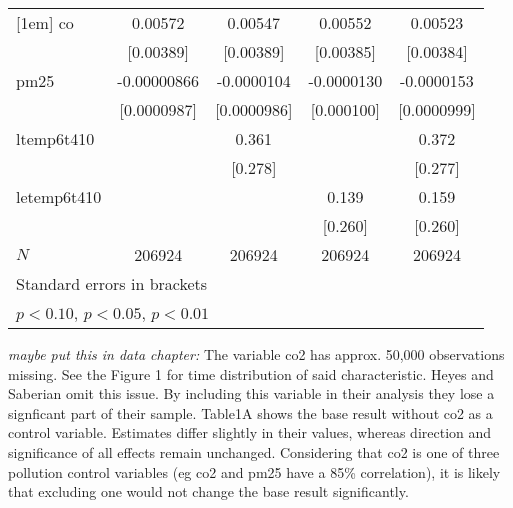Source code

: \documentclass[11pt]{article}
\begin{document}
\begin{center}
{\begin{tabular}{l*{4}{c}}
				[1em]
				co          &     0.00572         &     0.00547         &     0.00552         &     0.00523         \\
				&   [0.00389]         &   [0.00389]         &   [0.00385]         &   [0.00384]         \\
				[1em]
				pm25        & -0.00000866         &  -0.0000104         &  -0.0000130         &  -0.0000153         \\
				& [0.0000987]         & [0.0000986]         &  [0.000100]         & [0.0000999]         \\
				[1em]
				ltemp6t410  &                     &       0.361         &                     &       0.372         \\
				&                     &     [0.278]         &                     &     [0.277]         \\
				[1em]
				letemp6t410 &                     &                     &       0.139         &       0.159         \\
				&                     &                     &     [0.260]         &     [0.260]         \\
				\hline
				\(N\)       &      206924         &      206924         &      206924         &      206924         \\
				\hline\hline
				\multicolumn{5}{l}{\footnotesize Standard errors in brackets}\\
				\multicolumn{5}{l}{\footnotesize \sym{*} \(p<0.10\), \sym{**} \(p<0.05\), \sym{***} \(p<0.01\)}\\
			\end{tabular}
		}
	\end{center}
	
	\textit{maybe put this in data chapter:} The variable co2 has approx. 50,000 observations missing. See the Figure 1 for time distribution of said characteristic. Heyes and Saberian omit this issue. By including this variable in their analysis they lose a signficant part of their sample. Table1A shows the base result without co2 as a control variable. Estimates differ slightly in their values, whereas direction and significance of all effects remain unchanged. Considering that co2 is one of three pollution control variables (eg co2 and pm25 have a 85\% correlation), it is likely that excluding one would not change the base result significantly. 
	
\end{document}
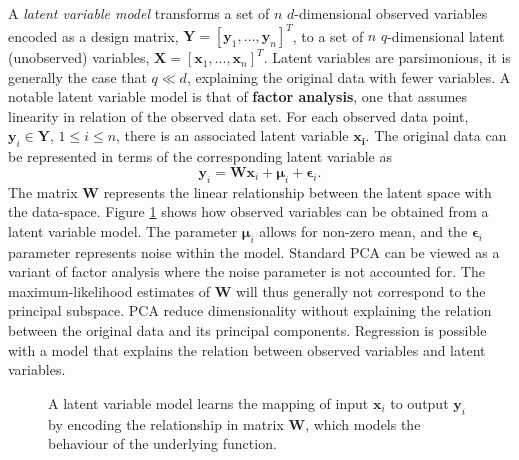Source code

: \documentclass[ %
author={Dillon Keith Diep},
supervisor={Dr. Carl Henrik Ek},
degree={MEng},
title={ART-CG Hair:},
subtitle={Assisted Real-time Content Generation of Stylised Virtual Hair},
type={Research},
year={2017} ]{dissertation}
\begin{document}
A \textit{latent variable model} transforms a set of $n$ $d$-dimensional observed variables encoded as a design matrix, $\bm{Y}=[\bm{y}_1,...,\bm{y}_n]^T$, to a set of $n$ $q$-dimensional latent (unobserved) variables, $\bm{X}=[\bm{x}_1,...,\bm{x}_n]^T$. Latent variables are parsimonious, it is generally the case that $q \ll d$, explaining the original data with fewer variables. A notable latent variable model is that of \textbf{factor analysis}, one that assumes linearity in relation of the observed data set.
For each observed data point, $\bm{y}_i \in \bm{Y}$, $1 \leq i \leq n $, there is an associated latent variable $\bm{x_i}$. The original data can be represented in terms of the corresponding latent variable as
\begin{equation} \label{ppca:fa}
\bm{y}_i=\bm{Wx}_i+\bm{\mu}_i+\bm{\epsilon}_i.
\end{equation}
The matrix $\bm{W}$ represents the linear relationship between the latent space with the data-space. Figure \ref{lvm} shows how observed variables can be obtained from a latent variable model.
The parameter $\bm{\mu}_i$ allows for non-zero mean, and the $\bm{\epsilon}_i$ parameter represents noise within the model. Standard PCA can be viewed as a variant of factor analysis where the noise parameter is not accounted for. The maximum-likelihood estimates of $\bm{W}$ will thus generally not correspond to the principal subspace. PCA reduce dimensionality without explaining the relation between the original data and its principal components. Regression is possible with a model that explains the relation between observed variables and latent variables.

\begin{figure}[!h]
	\centering
	\caption{A latent variable model learns the mapping of input $\bm{x}_i$ to output $\bm{y}_i$ by encoding the relationship in matrix $\bm{W}$, which models the behaviour of the underlying function.}
	\vspace{0.1cm}
	\label{lvm}
\end{figure} 
\end{document}
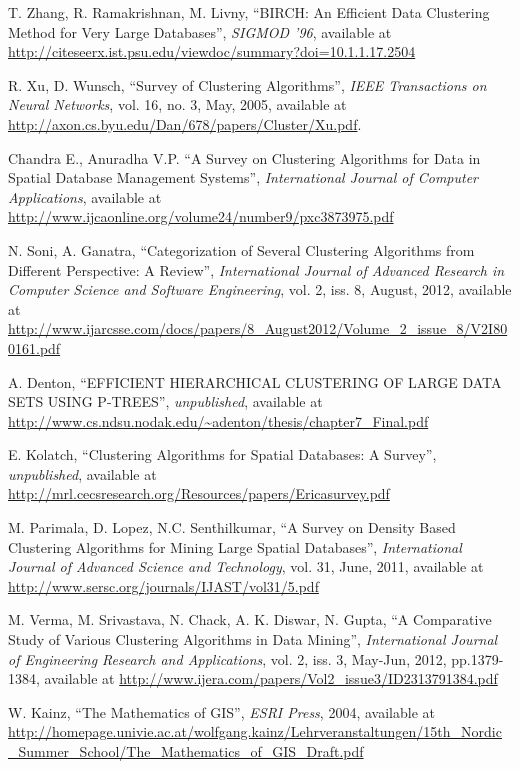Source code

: \documentclass[conference, 10pt]{IEEEtran}
\begin{document}
  \newpage
  \begin{thebibliography}{1}


   T. Zhang, R. Ramakrishnan, M. Livny, ``BIRCH: An Efficient Data Clustering Method for Very Large Databases'', \emph{SIGMOD ’96}, available at
  \url{http://citeseerx.ist.psu.edu/viewdoc/summary?doi=10.1.1.17.2504}

   R. Xu, D. Wunsch, ``Survey of Clustering Algorithms'', \emph{IEEE Transactions on Neural Networks}, vol. 16, no. 3, May, 2005, available at 
  \url{http://axon.cs.byu.edu/Dan/678/papers/Cluster/Xu.pdf}.

   Chandra E., Anuradha V.P. ``A Survey on Clustering Algorithms for Data in Spatial Database Management Systems'', \emph{International Journal of Computer Applications}, available at
  \url{http://www.ijcaonline.org/volume24/number9/pxc3873975.pdf}

   N. Soni, A. Ganatra, ``Categorization of Several Clustering Algorithms from Different Perspective: A Review'', \emph{International Journal of Advanced Research in Computer Science and Software Engineering}, vol. 2, iss. 8, August, 2012, available at
  \url{http://www.ijarcsse.com/docs/papers/8_August2012/Volume_2_issue_8/V2I800161.pdf}

   A. Denton, ``EFFICIENT HIERARCHICAL CLUSTERING OF LARGE DATA SETS USING P-TREES'', \emph{unpublished}, available at
  \url{http://www.cs.ndsu.nodak.edu/~adenton/thesis/chapter7_Final.pdf}

   E. Kolatch, ``Clustering Algorithms for Spatial Databases: A Survey'', \emph{unpublished}, available at
  \url{http://mrl.cecsresearch.org/Resources/papers/Ericasurvey.pdf}

   M. Parimala, D. Lopez, N.C. Senthilkumar, ``A Survey on Density Based Clustering Algorithms for Mining Large Spatial Databases'', \emph{International Journal of Advanced Science and Technology}, vol. 31, June, 2011, available at
  \url{http://www.sersc.org/journals/IJAST/vol31/5.pdf}

   M. Verma, M. Srivastava, N. Chack, A. K. Diswar, N. Gupta, ``A Comparative Study of Various Clustering Algorithms in Data Mining'', \emph{International Journal of Engineering Research and Applications}, vol. 2, iss. 3, May-Jun, 2012, pp.1379-1384, available at
  \url{http://www.ijera.com/papers/Vol2_issue3/ID2313791384.pdf}

   W. Kainz, ``The Mathematics of GIS'', \emph{ESRI Press}, 2004, available at
  \url{http://homepage.univie.ac.at/wolfgang.kainz/Lehrveranstaltungen/15th_Nordic_Summer_School/The_Mathematics_of_GIS_Draft.pdf}


\end{thebibliography}
\end{document}
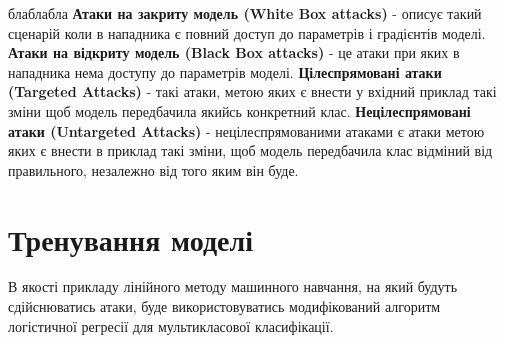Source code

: \documentclass[a4paper,14pt]{extreport}
\begin{document}
	блаблабла \newline
	\textbf{Атаки на закриту модель (White Box attacks)} - описує такий сценарій коли в нападника  
	є повний доступ до параметрів і градієнтів моделі.  
	\newline
	\newline
	\textbf{Атаки на відкриту модель (Black Box attacks)} - це атаки при яких в нападника нема доступу до параметрів моделі. 
	\newline
	\newline
	\textbf{Цілеспрямовані атаки (Targeted Attacks)} - такі атаки, метою яких є внести у вхідний приклад такі зміни щоб модель передбачила якийсь конкретний клас.
	\newline
	\newline	
	\textbf{Нецілеспрямовані атаки (Untargeted Attacks)} - нецілеспрямованими атаками є атаки метою яких є внести в приклад такі зміни, щоб модель передбачила клас відміний від правильного, незалежно від того яким він буде.
	\newline
	\newline
	


	
	
	\chapter{Тренування моделі}
	В якості прикладу лінійного методу машинного навчання, на який будуть сдійснюватись атаки, буде використовуватись модифікований алгоритм логістичної регресії для мультикласової класифікації.
	
\end{document}
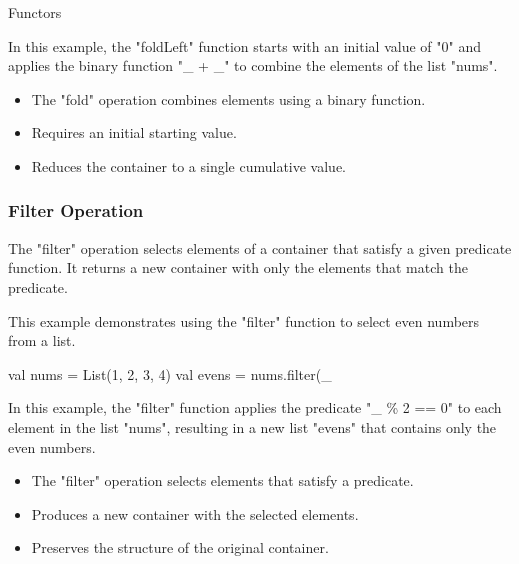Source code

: \begin{notes}{Functors}
\begin{highlight}
    In this example, the "foldLeft" function starts with an initial value of "0" and applies the binary function "\_ + \_" to combine the elements of the list "nums".
        
        \begin{itemize}
            \item The "fold" operation combines elements using a binary function.
            \item Requires an initial starting value.
            \item Reduces the container to a single cumulative value.
        \end{itemize}
    
    \end{highlight}
    
    \subsubsection*{Filter Operation}
    
    The "filter" operation selects elements of a container that satisfy a given predicate function. It returns a new container with only the elements that match the predicate.
    
    \begin{highlight}
    
        This example demonstrates using the "filter" function to select even numbers from a list.
    
    \begin{code}[Scala]
    val nums = List(1, 2, 3, 4)
    val evens = nums.filter(_ %
    \end{code}
    
        In this example, the "filter" function applies the predicate "\_ \% 2 == 0" to each element in the list "nums", resulting in a new list "evens" that contains only the even numbers.
        
        \begin{itemize}
            \item The "filter" operation selects elements that satisfy a predicate.
            \item Produces a new container with the selected elements.
            \item Preserves the structure of the original container.
        \end{itemize}
    
    \end{highlight}
    

\end{notes}
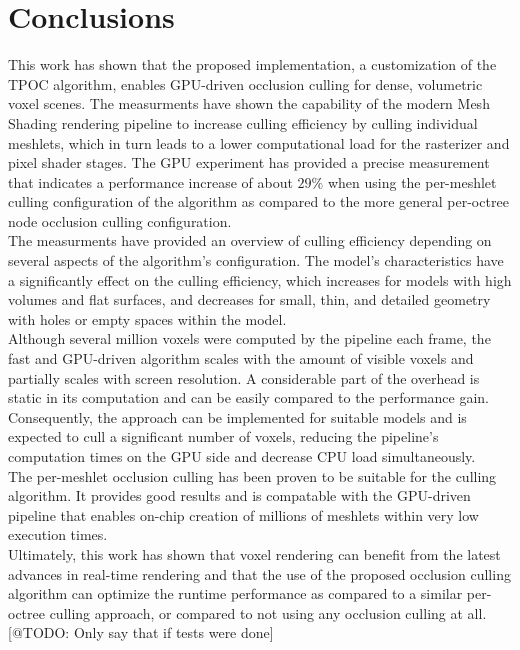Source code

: \chapter{Conclusions} \label{cpt-conclusion}

This work has shown that the proposed implementation, a customization of the 
\ac{TPOC} algorithm, enables \ac{GPU}-driven occlusion culling for dense, volumetric 
voxel scenes. The measurments have shown the capability of the modern Mesh Shading 
rendering pipeline to increase culling efficiency by culling individual meshlets, 
which in turn leads to a lower computational load for the rasterizer and pixel shader 
stages. The \ac{GPU} experiment has provided a precise measurement that indicates a 
performance increase of about $29 \%$ when using the per-meshlet culling configuration 
of the algorithm as compared to the more general per-octree node occlusion culling 
configuration. \\

\noindent
The measurments have provided an overview of culling efficiency depending on several aspects 
of the algorithm's configuration. The model's characteristics have a significantly 
effect on the culling efficiency, which increases for models with high volumes and flat 
surfaces, and decreases for small, thin, and detailed geometry with holes or empty spaces 
within the model. \\

\noindent
Although several million voxels were computed by the pipeline each frame, the fast and 
\ac{GPU}-driven algorithm scales with the amount of visible voxels and partially scales 
with screen resolution. A considerable part of the overhead is static in its computation 
and can be easily compared to the performance gain. Consequently, the approach can be 
implemented for suitable models and is expected to cull a significant number of voxels, 
reducing the pipeline's computation times on the \ac{GPU} side and decrease \ac{CPU} load 
simultaneously. \\

\noindent
The per-meshlet occlusion culling has been proven to be suitable for the culling algorithm.
It provides good results and is compatable with the \ac{GPU}-driven pipeline that enables 
on-chip creation of millions of meshlets within very low execution times. \\

\noindent
Ultimately, this work has shown that voxel rendering can benefit from the latest advances 
in real-time rendering and that the use of the proposed occlusion culling algorithm can 
optimize the runtime performance as compared to a similar per-octree culling approach, or 
compared to not using any occlusion culling at all. [@TODO: Only say that if tests were done]


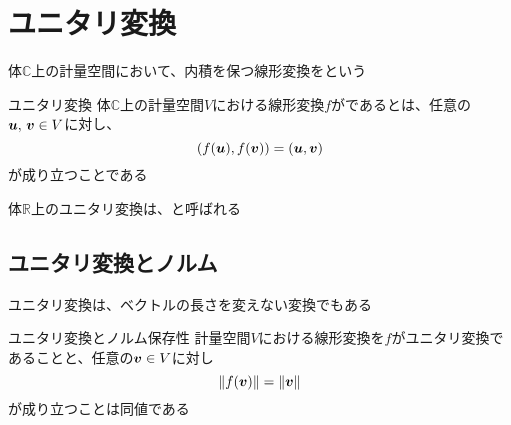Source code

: \documentclass[../../../topic_linear-algebra]{subfiles}
\begin{document}
\sectionline
\section{ユニタリ変換}

体$\mathbb{C}$上の計量空間において、内積を保つ線形変換をという

\begin{definition}{ユニタリ変換}
  体$\mathbb{C}$上の計量空間$V$における線形変換$f$がであるとは、任意の$\vb*{u},\,\vb*{v} \in V$に対し、
  \begin{equation*}
    (f(\vb*{u}),f(\vb*{v})) = (\vb*{u},\vb*{v})
  \end{equation*}
  が成り立つことである
\end{definition}

体$\mathbb{R}$上のユニタリ変換は、と呼ばれる

\subsection{ユニタリ変換とノルム}

ユニタリ変換は、ベクトルの長さを変えない変換でもある

\begin{theorem}{ユニタリ変換とノルム保存性}
  計量空間$V$における線形変換を$f$がユニタリ変換であることと、任意の$\vb*{v} \in V$に対し
  \begin{equation*}
    \|f(\vb*{v})\| = \|\vb*{v}\|
  \end{equation*}
  が成り立つことは同値である
\end{theorem}
\end{document}
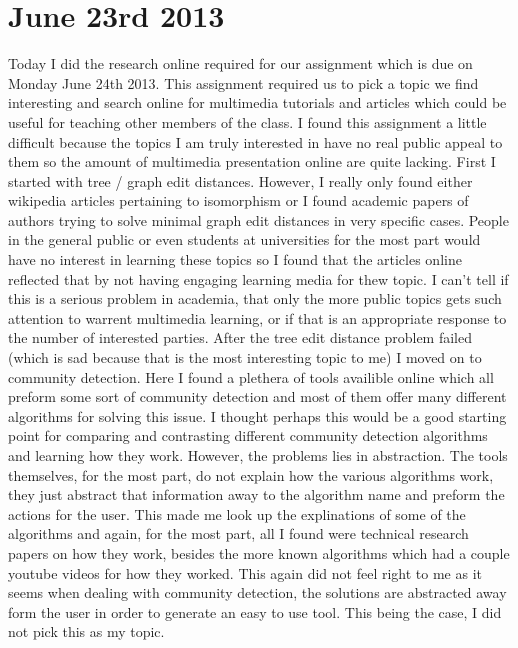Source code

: \documentclass[conference]{IEEEtran}
\begin{document}
\section{June 23rd 2013}
Today I did the research online required for our assignment which is due on Monday June 24th 2013. This
assignment required us to pick a topic we find interesting and search online for multimedia tutorials 
and articles which could be useful for teaching other members of the class. I found this assignment
a little difficult because the topics I am truly interested in have no real public appeal to them so
the amount of multimedia presentation online are quite lacking. First I started with tree / graph edit
distances. However, I really only found either wikipedia articles pertaining to isomorphism or I found
academic papers of authors trying to solve minimal graph edit distances in very specific cases. People
in the general public or even students at universities for the most part would have no interest in
learning these topics so I found that the articles online reflected that by not having engaging learning
media for thew topic. I can't tell if this is a serious problem in academia, that only the more public
topics gets such attention to warrent multimedia learning, or if that is an appropriate response to the
number of interested parties. After the tree edit distance problem failed (which is sad because that is
the most interesting topic to me) I moved on to community detection. Here I found a plethera of tools 
availible online which all preform some sort of community detection and most of them offer many 
different algorithms for solving this issue. I thought perhaps this would be a good starting point for
comparing and contrasting different community detection algorithms and learning how they work. However,
the problems lies in abstraction. The tools themselves, for the most part, do not explain how the various
algorithms work, they just abstract that information away to the algorithm name and preform the actions
for the user. This made me look up the explinations of some of the algorithms and again, for the most part,
all I found were technical research papers on how they work, besides the more known algorithms which had
a couple youtube videos for how they worked. This again did not feel right to me as it seems when dealing
with community detection, the solutions are abstracted away form the user in order to generate an 
easy to use tool. This being the case, I did not pick this as my topic. 
\end{document}
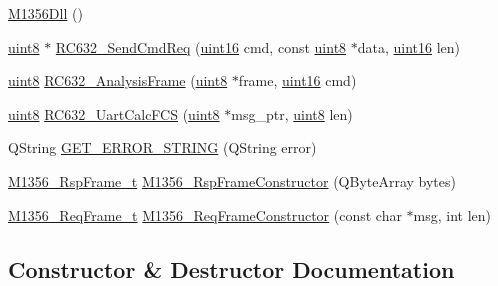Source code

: \begin{DoxyCompactItemize}
\item 
\mbox{\hyperlink{class_m1356_dll_a38686d41a3476f15cf676795806aff7d}{M1356\+Dll}} ()
\item 
\mbox{\hyperlink{inc_2m1356dll_8h_adde6aaee8457bee49c2a92621fe22b79}{uint8}} $\ast$ \mbox{\hyperlink{class_m1356_dll_ab86ae59233d587f4688470796cbb85b1}{R\+C632\+\_\+\+Send\+Cmd\+Req}} (\mbox{\hyperlink{inc_2m1356dll_8h_a05f6b0ae8f6a6e135b0e290c25fe0e4e}{uint16}} cmd, const \mbox{\hyperlink{inc_2m1356dll_8h_adde6aaee8457bee49c2a92621fe22b79}{uint8}} $\ast$data, \mbox{\hyperlink{inc_2m1356dll_8h_a05f6b0ae8f6a6e135b0e290c25fe0e4e}{uint16}} len)
\item 
\mbox{\hyperlink{inc_2m1356dll_8h_adde6aaee8457bee49c2a92621fe22b79}{uint8}} \mbox{\hyperlink{class_m1356_dll_a40aed3801baa294bf828c5ab794ef82e}{R\+C632\+\_\+\+Analysis\+Frame}} (\mbox{\hyperlink{inc_2m1356dll_8h_adde6aaee8457bee49c2a92621fe22b79}{uint8}} $\ast$frame, \mbox{\hyperlink{inc_2m1356dll_8h_a05f6b0ae8f6a6e135b0e290c25fe0e4e}{uint16}} cmd)
\item 
\mbox{\hyperlink{inc_2m1356dll_8h_adde6aaee8457bee49c2a92621fe22b79}{uint8}} \mbox{\hyperlink{class_m1356_dll_a048d48e3154a48258d25391b19de938c}{R\+C632\+\_\+\+Uart\+Calc\+F\+CS}} (\mbox{\hyperlink{inc_2m1356dll_8h_adde6aaee8457bee49c2a92621fe22b79}{uint8}} $\ast$msg\+\_\+ptr, \mbox{\hyperlink{inc_2m1356dll_8h_adde6aaee8457bee49c2a92621fe22b79}{uint8}} len)
\item 
Q\+String \mbox{\hyperlink{class_m1356_dll_ad35a73433e99eb6ccce5f3729f7ae283}{G\+E\+T\+\_\+\+E\+R\+R\+O\+R\+\_\+\+S\+T\+R\+I\+NG}} (Q\+String error)
\item 
\mbox{\hyperlink{struct_m1356___rsp_frame__t}{M1356\+\_\+\+Rsp\+Frame\+\_\+t}} \mbox{\hyperlink{class_m1356_dll_a40131e8263bd201208a37ec1826d5310}{M1356\+\_\+\+Rsp\+Frame\+Constructor}} (Q\+Byte\+Array bytes)
\item 
\mbox{\hyperlink{struct_m1356___req_frame__t}{M1356\+\_\+\+Req\+Frame\+\_\+t}} \mbox{\hyperlink{class_m1356_dll_a44099cd5f4bbdf9f37507eb7fa5477d6}{M1356\+\_\+\+Req\+Frame\+Constructor}} (const char $\ast$msg, int len)
\end{DoxyCompactItemize}


\subsection{Constructor \& Destructor Documentation}
\mbox{\label{class_m1356_dll_a38686d41a3476f15cf676795806aff7d}}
==*==
# Assignment:
When a line of the records has the word "нападника", pick it out and copy it.

# Response box:
	\textbf{Атаки на закриту модель (White Box attacks)} - описує такий сценарій коли в нападника  
	\textbf{Атаки на відкриту модель (Black Box attacks)} - це атаки при яких в нападника нема доступу до параметрів моделі. 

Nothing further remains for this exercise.